_WORK REQUEST_
The records are to be copied in their entirety, exactly as given.

_MATERIAL FOR THE TASK_
_ _ _ _ _ _ _

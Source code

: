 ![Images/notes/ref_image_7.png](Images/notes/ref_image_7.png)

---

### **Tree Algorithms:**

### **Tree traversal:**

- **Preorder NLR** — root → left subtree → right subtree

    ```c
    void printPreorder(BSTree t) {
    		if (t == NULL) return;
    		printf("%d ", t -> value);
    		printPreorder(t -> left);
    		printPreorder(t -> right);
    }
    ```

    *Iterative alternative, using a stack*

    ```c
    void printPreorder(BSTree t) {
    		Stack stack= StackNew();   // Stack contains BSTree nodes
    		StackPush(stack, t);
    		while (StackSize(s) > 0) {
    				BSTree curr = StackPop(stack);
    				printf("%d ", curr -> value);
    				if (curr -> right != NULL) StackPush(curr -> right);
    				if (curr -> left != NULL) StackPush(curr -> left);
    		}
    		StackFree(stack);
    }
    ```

_ _ _ _ _ _ _

_SOLUTION FOR THIS TASK_
Source code

: ![Images/notes/ref_image_7.png](Images/notes/ref_image_7.png)

---

### **Tree Algorithms:**

### **Tree traversal:**

- **Preorder NLR** — root → left subtree → right subtree

    ```c
    void printPreorder(BSTree t) {
    		if (t == NULL) return;
    		printf("%d ", t -> value);
    		printPreorder(t -> left);
    		printPreorder(t -> right);
    }
    ```

    *Iterative alternative, using a stack*

    ```c
    void printPreorder(BSTree t) {
    		Stack stack= StackNew();   // Stack contains BSTree nodes
    		StackPush(stack, t);
    		while (StackSize(s) > 0) {
    				BSTree curr = StackPop(stack);
    				printf("%d ", curr -> value);
    				if (curr -> right != NULL) StackPush(curr -> right);
    				if (curr -> left != NULL) StackPush(curr -> left);
    		}
    		StackFree(stack);
    }
    ```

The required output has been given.